Abductor exercises strengthen your hip muscles and stabilize your pelvic floor.

Abductor exercises target your abductor muscles:

  • Gluteus medias
  • Gluteus minimus

These muscles are located on the sides of the hips and are responsible for abduction — the movement of your leg away from the body’s midline.

Abductor strength aligns the lower body during walking, running, and standing.

Weak abductors lead to knee valgus (inward collapse of the knees) and poor hip stability.

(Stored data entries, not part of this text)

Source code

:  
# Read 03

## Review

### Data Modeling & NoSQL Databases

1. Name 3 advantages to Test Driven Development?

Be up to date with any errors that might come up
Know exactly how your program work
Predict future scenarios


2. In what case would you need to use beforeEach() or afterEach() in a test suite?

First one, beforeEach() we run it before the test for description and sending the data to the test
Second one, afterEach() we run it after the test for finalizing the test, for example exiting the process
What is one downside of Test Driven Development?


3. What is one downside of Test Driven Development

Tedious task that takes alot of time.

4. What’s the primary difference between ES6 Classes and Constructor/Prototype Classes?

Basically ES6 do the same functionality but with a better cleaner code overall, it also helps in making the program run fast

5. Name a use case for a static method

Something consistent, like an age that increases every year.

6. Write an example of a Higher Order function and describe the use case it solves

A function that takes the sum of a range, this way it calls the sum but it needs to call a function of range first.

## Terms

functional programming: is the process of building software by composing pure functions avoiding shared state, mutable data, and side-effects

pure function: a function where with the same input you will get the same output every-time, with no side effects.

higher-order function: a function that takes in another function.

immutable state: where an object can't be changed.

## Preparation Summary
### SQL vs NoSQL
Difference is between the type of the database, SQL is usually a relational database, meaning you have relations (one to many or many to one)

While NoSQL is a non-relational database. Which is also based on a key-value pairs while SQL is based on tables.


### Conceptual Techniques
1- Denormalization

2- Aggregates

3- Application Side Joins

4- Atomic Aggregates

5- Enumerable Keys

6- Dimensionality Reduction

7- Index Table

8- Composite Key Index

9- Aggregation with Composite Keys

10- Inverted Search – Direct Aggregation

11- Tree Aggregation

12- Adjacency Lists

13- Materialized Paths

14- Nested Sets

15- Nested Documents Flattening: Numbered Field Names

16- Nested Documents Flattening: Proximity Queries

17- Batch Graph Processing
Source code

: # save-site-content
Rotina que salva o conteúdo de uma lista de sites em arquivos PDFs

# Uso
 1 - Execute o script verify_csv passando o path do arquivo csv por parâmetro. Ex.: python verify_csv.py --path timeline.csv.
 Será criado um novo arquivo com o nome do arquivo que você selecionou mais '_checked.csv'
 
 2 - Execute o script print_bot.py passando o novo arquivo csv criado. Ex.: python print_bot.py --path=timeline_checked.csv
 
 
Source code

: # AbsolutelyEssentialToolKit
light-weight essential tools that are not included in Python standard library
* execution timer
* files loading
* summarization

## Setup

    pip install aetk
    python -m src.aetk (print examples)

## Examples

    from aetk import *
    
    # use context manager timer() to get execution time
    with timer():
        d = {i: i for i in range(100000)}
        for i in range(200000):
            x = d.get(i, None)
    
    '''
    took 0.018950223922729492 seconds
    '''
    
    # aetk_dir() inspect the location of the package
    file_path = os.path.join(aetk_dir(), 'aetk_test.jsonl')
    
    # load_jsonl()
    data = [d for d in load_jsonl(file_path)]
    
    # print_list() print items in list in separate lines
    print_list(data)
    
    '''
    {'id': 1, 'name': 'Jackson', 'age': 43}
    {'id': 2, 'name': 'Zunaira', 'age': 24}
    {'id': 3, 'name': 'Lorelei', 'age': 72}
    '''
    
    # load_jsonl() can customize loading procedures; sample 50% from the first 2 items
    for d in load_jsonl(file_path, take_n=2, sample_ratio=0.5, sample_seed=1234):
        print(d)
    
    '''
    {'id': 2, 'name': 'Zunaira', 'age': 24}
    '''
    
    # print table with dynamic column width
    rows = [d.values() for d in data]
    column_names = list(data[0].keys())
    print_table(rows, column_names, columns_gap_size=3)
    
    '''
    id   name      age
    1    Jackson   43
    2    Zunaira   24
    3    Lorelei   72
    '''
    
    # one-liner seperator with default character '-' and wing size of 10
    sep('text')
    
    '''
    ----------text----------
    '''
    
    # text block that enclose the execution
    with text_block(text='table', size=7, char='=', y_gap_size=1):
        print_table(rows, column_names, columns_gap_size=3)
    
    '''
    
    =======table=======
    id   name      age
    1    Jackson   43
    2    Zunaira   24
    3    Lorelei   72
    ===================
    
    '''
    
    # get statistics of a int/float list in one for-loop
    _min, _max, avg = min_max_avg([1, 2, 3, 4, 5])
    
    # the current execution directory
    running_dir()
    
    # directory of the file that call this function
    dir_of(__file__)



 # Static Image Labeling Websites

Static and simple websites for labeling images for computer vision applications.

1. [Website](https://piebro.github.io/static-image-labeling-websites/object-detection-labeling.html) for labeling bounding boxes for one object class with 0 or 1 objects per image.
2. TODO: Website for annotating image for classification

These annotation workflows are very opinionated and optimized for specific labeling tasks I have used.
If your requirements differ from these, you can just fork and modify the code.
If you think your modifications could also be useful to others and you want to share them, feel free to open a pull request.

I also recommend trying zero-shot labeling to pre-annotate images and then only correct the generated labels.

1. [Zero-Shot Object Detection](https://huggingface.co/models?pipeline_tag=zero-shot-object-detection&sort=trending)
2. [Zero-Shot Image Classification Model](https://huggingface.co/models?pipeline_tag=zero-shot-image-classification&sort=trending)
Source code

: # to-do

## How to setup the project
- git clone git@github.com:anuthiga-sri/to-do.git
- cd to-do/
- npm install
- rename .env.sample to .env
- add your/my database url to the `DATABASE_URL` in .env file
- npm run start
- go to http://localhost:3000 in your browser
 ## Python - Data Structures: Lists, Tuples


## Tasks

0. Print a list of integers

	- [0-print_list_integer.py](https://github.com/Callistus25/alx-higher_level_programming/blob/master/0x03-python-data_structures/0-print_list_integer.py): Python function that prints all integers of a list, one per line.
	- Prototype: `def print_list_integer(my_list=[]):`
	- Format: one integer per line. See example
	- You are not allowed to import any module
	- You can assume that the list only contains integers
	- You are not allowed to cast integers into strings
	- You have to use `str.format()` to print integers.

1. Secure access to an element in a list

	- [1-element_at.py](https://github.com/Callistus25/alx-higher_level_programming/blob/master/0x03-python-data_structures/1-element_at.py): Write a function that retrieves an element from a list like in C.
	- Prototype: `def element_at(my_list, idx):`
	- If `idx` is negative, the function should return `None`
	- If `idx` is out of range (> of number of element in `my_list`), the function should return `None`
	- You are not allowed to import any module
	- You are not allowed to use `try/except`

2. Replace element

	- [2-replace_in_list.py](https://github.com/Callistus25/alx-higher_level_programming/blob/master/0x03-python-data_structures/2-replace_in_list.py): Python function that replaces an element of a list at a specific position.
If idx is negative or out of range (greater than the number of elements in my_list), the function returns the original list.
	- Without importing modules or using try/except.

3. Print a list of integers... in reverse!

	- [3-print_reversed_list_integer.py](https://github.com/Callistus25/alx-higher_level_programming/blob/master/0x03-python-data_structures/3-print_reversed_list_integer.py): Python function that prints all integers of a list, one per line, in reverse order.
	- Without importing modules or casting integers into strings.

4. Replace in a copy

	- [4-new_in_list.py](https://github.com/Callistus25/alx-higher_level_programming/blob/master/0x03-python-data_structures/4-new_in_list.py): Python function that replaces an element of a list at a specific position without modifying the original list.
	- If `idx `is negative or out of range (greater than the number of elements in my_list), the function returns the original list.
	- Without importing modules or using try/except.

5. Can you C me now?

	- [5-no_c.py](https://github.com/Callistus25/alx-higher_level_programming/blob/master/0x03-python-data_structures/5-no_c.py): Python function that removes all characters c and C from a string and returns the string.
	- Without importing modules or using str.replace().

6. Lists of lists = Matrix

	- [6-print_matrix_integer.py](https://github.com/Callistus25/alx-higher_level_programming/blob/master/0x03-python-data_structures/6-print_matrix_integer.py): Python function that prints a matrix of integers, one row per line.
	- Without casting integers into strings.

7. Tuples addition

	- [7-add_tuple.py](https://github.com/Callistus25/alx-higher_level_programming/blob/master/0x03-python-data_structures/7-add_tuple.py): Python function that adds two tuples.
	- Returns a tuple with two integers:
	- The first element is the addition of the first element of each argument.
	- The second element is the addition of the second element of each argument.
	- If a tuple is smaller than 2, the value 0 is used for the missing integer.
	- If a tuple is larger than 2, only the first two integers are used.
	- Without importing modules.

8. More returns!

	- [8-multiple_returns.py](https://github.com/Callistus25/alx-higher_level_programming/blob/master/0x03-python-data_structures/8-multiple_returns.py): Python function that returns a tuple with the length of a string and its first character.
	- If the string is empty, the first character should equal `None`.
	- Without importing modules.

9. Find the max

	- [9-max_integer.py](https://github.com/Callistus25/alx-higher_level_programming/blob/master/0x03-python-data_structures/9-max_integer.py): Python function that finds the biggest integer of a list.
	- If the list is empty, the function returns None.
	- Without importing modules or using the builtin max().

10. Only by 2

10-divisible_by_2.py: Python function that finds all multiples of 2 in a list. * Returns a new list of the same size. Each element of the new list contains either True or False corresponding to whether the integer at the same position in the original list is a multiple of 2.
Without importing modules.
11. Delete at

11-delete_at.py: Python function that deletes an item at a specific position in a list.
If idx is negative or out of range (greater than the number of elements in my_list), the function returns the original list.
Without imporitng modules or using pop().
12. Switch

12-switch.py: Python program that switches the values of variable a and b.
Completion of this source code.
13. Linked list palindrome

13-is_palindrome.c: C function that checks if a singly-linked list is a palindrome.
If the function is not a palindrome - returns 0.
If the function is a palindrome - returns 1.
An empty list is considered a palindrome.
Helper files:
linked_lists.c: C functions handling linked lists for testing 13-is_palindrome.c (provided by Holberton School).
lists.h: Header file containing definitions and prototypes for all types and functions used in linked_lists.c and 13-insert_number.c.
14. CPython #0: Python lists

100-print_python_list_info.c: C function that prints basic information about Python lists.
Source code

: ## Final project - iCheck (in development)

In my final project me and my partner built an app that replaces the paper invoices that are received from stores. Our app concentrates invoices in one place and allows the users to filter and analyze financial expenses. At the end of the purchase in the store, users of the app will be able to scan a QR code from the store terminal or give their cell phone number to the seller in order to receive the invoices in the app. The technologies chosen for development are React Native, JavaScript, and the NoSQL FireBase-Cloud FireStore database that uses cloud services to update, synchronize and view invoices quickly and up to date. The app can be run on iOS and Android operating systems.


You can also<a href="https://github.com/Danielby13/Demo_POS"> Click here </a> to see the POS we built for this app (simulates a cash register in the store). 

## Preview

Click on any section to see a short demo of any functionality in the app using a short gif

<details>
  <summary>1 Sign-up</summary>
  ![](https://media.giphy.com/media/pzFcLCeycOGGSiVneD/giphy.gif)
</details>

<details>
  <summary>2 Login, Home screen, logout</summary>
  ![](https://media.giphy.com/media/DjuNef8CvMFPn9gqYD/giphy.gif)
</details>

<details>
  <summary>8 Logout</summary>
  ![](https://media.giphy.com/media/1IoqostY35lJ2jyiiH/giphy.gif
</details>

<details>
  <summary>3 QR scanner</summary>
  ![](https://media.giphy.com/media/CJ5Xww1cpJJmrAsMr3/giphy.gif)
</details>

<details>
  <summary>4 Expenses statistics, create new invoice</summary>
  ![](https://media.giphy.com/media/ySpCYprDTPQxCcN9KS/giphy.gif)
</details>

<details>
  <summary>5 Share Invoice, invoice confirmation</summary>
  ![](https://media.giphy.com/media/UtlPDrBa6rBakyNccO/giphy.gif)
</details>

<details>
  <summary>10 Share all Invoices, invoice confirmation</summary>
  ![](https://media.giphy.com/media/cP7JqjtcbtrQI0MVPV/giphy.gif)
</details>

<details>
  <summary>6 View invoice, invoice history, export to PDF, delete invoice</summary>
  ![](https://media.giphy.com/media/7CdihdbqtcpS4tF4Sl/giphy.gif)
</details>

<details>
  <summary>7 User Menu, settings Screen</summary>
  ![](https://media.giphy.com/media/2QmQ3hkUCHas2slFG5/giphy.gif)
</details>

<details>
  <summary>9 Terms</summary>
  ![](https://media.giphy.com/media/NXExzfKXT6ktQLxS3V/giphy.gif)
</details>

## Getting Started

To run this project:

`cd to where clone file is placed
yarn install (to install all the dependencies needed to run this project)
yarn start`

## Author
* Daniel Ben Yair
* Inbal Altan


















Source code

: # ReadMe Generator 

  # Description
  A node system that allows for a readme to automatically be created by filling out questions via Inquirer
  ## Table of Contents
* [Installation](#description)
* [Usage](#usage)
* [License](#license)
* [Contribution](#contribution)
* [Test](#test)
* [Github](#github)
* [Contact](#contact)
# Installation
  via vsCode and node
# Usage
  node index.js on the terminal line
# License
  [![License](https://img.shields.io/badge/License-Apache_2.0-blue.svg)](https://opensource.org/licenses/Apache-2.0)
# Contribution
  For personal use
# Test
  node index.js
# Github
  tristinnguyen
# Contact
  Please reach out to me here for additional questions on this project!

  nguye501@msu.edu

Perform these top abductor exercises for hip strength training:

1. Side-Lying Leg Raises:

  • How to Do It:
  • Lie on your side with your bottom leg slightly bent for stability.
  • Keep your top leg straight and lift it toward the ceiling.
  • Lower the leg back down without letting it touch the ground.
  • Tip: Wear a resistance band to increase exercise intensity.
  • Target Muscles:
  • Mainly targets the gluteus medius and minimus.

2. Clamshells:

  • How to Do It:
  • Lie on your side with knees bent, stacking hips and shoulders.
  • Keeping your feet together, open your top knee, then close it.
  • Maintain tension on the side of your hips throughout the movement.
  • Tip: Wear a resistance band to increase exercise intensity.
  • Target Muscles:
  • Focuses on the gluteus medius.

3. Standing Hip Abduction:

  • How to Do it:
  • Stand tall with feet hip-width apart.
  • Lift one leg straight out to the side.
  • Control the movement and return to the starting position.
  • Tip: Wear a resistance band to increase exercise intensity. You can also wear a cable machine ankle strap to perform standing cable hip abductions.
  • Target Muscles:
  • Engages the gluteus medius and minimus.

4. Banded Lateral Walks:

  • Instructions:
  • Place a resistance band around your ankles.
  • Assume a quarter-squat position.
  • Take small steps sideways, maintaining tension on the band.
  • Target Muscles:
  • Works the entire hip abductor complex.

5. Hip Thrusts:

  • How to Do It:
  • Sit on the ground with your back against a bench.
  • Place a barbell or weight on your hips.
  • Drive through your heels, lifting your hips towards the ceiling.
  • Target Muscles:
  • Primarily targets the glutes, including the gluteus medius.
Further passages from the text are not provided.